3. Der VfGH hat über die - zulässige - Beschwerde erwogen:
3.1.1. Gleichheitsbedenken werden vom Bf. gegen §260 BAO geltend gemacht, weil nach dieser Bestimmung Berufungssenate nicht in allen Fällen zur Entscheidung über Berufungen zuständig seien. Die Lohnsteuer sei keine gesonderte Steuer, sondern nur ein besonders geregeltes Abzugsverfahren der Einkommenbesteuerung; eine Differenzierung im Verfahrensrecht sei verfassungsrechtlich bedenklich.
3.1.2. Gemäß §260 Abs1 BAO obliegt der Finanzlandesdirektion als Abgabenbehörde zweiter Instanz die Entscheidung über Berufungen. In den in §260 Abs2 BAO bezeichneten Fällen obliegt die Entscheidung über Berufungen einem Berufungssenat.

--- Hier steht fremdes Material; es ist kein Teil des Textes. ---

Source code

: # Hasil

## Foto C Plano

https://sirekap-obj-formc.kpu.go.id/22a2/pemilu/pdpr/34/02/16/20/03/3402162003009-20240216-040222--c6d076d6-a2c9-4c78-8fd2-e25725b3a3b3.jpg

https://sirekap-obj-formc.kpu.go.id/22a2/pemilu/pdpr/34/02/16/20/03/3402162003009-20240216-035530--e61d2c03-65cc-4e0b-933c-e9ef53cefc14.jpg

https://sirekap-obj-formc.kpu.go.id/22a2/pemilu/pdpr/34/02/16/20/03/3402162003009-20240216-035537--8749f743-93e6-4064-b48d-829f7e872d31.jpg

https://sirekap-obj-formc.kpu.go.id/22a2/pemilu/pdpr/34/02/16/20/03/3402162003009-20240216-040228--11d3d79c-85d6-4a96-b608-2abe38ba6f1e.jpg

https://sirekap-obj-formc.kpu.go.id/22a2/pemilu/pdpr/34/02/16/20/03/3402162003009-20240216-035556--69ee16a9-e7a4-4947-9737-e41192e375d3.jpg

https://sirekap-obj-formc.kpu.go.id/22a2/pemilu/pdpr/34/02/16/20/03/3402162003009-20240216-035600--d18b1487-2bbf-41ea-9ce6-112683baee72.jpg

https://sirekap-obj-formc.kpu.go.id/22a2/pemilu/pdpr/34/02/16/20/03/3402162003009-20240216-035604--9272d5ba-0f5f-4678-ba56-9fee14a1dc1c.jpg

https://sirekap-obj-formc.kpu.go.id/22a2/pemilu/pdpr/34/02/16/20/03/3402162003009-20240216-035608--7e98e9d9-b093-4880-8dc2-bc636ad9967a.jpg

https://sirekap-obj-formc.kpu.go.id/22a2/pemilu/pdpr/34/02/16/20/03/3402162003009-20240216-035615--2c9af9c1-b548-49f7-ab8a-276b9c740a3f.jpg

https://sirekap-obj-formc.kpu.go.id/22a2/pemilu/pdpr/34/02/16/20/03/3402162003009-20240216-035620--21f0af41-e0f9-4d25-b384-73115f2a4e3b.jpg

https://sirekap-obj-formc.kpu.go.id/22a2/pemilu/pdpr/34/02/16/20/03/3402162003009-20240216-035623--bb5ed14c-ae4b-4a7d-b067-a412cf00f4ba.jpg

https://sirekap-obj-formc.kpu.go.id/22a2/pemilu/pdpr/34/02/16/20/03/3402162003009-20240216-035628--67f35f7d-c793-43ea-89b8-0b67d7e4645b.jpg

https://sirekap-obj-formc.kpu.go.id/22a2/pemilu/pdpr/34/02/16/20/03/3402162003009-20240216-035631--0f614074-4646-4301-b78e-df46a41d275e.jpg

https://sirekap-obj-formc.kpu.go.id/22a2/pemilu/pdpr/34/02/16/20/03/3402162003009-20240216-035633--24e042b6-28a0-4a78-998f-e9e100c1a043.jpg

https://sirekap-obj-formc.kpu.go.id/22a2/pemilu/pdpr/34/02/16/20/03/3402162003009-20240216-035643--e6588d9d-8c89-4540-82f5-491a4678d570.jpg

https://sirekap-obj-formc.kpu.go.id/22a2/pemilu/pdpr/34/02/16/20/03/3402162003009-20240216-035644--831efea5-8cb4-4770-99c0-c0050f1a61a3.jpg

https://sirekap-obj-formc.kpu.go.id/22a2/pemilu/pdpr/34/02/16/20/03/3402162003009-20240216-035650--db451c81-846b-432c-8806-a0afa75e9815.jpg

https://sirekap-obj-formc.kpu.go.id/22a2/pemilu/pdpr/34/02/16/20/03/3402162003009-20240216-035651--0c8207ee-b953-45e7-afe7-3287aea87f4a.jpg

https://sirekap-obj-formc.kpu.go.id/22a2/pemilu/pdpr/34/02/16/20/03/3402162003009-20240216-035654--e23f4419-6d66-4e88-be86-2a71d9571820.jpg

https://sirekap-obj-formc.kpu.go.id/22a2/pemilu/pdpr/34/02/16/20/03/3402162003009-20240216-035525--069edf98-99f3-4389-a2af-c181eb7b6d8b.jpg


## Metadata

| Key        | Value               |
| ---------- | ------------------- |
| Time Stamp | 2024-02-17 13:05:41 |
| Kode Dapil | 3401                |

Wie der VfGH bereits in VfSlg. 5119/1965 ausgesagt hat, widerspricht diese Regelung keinem Verfassungsgebot; insbesondere ist es nicht gleichheitswidrig, wenn der Gesetzgeber nur zur Entscheidung hinsichtlich bestimmter Materien eine Kollegialbehörde beruft und damit nur in diesen Fällen die Mitwirkung von Kommissionsmitgliedern, die von gesetzlichen Berufsvertretungen entsendet werden, als erforderlich erachtet.
Der VfGH sieht sich auch aus der Sicht des vorliegenden Beschwerdefalles zu verfassungsrechtlichen Bedenken gegen diese Regelung nicht veranlaßt.
3.2.1. Der Bf. bezieht sich zum Nachweis der behaupteten Grundrechtsverletzung zunächst auf die von ihm vorgelegte Bescheinigung des Arbeitgebers, aus der hervorgehe, daß er Gebietsvertreter sei.
Wenngleich die bel. Beh. an dieses Bescheinigungsmittel nicht gebunden sei, werde sein Vorbringen hiedurch wesentlich gestützt. Der Rechtsstandpunkt der bel. Beh. daß als Platzvertreter nur Arbeitnehmer zu bewerten seien, die ihre Tätigkeit in größerer Entfernung als 15 km von ihrem Arbeitsplatz ausüben, führe dazu, daß außer Gebietsvertretern und Platzvertretern "noch ein dritter Vertretertypus existiere, dem ein erhöhtes Werbungskostenpauschale nicht zustünde". Die Fehlerhaftigkeit dieser Gesetzesanwendung sei so gravierend, daß sie wegen Denkunmöglichkeit das Recht auf Unversehrtheit des Eigentums verletze.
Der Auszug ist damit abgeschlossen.